La mañana de este jueves (1), Agustín Carstens presentó al Presidente de la República, Enrique Peña Nieto, su renuncia al cargo de Gobernador del Banco de México para posteriormente sustituir, a partir del 1 de octubre de 2017 y durante los próximos cinco años, al todavía gerente general del Banco de Pagos Internacionales (BIS), Jaime Caruana.

Mediante un comunicado, el Banco de México destacó que en su renuncia Carstens garantizó que hasta julio de 2017, fecha a partir de la cual será efectiva su dimisión, continuará dedicado a la tarea de gobernar el Banco Central mexicano, y afirmó que seguirá procurando la estabilidad del valor adquisitivo de la moneda, tal y como lo ordena la Constitución Política de los Estados Unidos Mexicanos.

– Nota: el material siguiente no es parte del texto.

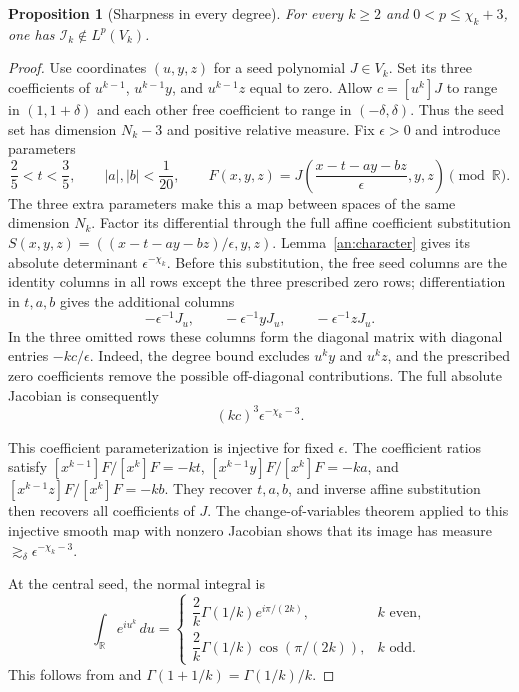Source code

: \documentclass[11pt]{amsart}
\newtheorem{proposition}[theorem]{Proposition}
\theoremstyle{definition}
\theoremstyle{remark}
\numberwithin{equation}{section}
\begin{document}
\begin{proposition}[Sharpness in every degree]\label{an:necessity}
For every $k\ge2$ and $0<p\le\chi_k+3$, one has $\mathcal I_k\notin L^p(V_k)$.
\end{proposition}
\begin{proof}
Use coordinates $(u,y,z)$ for a seed polynomial $J\in V_k$. Set its three coefficients of $u^{k-1}$, $u^{k-1}y$, and $u^{k-1}z$ equal to zero. Allow $c=[u^k]J$ to range in $(1,1+\delta)$ and each other free coefficient to range in $(-\delta,\delta)$. Thus the seed set has dimension $N_k-3$ and positive relative measure. Fix $\epsilon>0$ and introduce parameters
\[
\frac25<t<\frac35,\qquad |a|,|b|<\frac1{20},\qquad F(x,y,z)=J\left(\frac{x-t-ay-bz}{\epsilon},y,z\right)\pmod{\mathbb R}.
\]
The three extra parameters make this a map between spaces of the same dimension $N_k$. Factor its differential through the full affine coefficient substitution $S(x,y,z)=((x-t-ay-bz)/\epsilon,y,z)$. Lemma~\ref{an:character} gives its absolute determinant $\epsilon^{-\chi_k}$. Before this substitution, the free seed columns are the identity columns in all rows except the three prescribed zero rows; differentiation in $t,a,b$ gives the additional columns
\[
-\epsilon^{-1}J_u,\qquad -\epsilon^{-1}yJ_u,\qquad -\epsilon^{-1}zJ_u.
\]
In the three omitted rows these columns form the diagonal matrix with diagonal entries $-kc/\epsilon$. Indeed, the degree bound excludes $u^ky$ and $u^kz$, and the prescribed zero coefficients remove the possible off-diagonal contributions. The full absolute Jacobian is consequently
\begin{equation}\label{an:necessity-jacobian}
(kc)^3\epsilon^{-\chi_k-3}.
\end{equation}

This coefficient parameterization is injective for fixed $\epsilon$. The coefficient ratios satisfy $[x^{k-1}]F/[x^k]F=-kt$, $[x^{k-1}y]F/[x^k]F=-ka$, and $[x^{k-1}z]F/[x^k]F=-kb$. They recover $t,a,b$, and inverse affine substitution then recovers all coefficients of $J$. The change-of-variables theorem applied to this injective smooth map with nonzero Jacobian shows that its image has measure $\gtrsim_\delta\epsilon^{-\chi_k-3}$.

At the central seed, the normal integral is
\begin{equation}\label{an:normal-gamma}
\int_{\mathbb R}e^{iu^k}\,du=\begin{cases}\dfrac2k\Gamma(1/k)e^{i\pi/(2k)},&k\text{ even},\\[1mm]\dfrac2k\Gamma(1/k)\cos(\pi/(2k)),&k\text{ odd}.\end{cases}
\end{equation}
This follows from \cite[equations (5.9.8)--(5.9.9)]{DLMF} and $\Gamma(1+1/k)=\Gamma(1/k)/k$.


\end{proof}
\end{document}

Cabe destacar que en octubre del próximo año, cuando Agustín Carstens inicie en su nuevo cargo, será la primera ocasión en la que un banquero de una economía emergente, como la mexicana, ocupe un puesto directivo en la referida institución financiera.

El BIS es una de las instituciones bancarias más antiguas y relevantes del mundo, agrupa a 60 bancos centrales de países que representan cerca del 95 por ciento del Producto Interno Bruto (PIB) mundial y su sede se encuentra en Basilea, Suiza.

Además, asiste a los bancos centrales en la promoción de la estabilidad monetaria y financiera global, ya que actúa como contraparte de primera categoría en las transacciones financieras de los propios bancos centrales, y como agente o fideicomisario en operaciones financieras internacionales.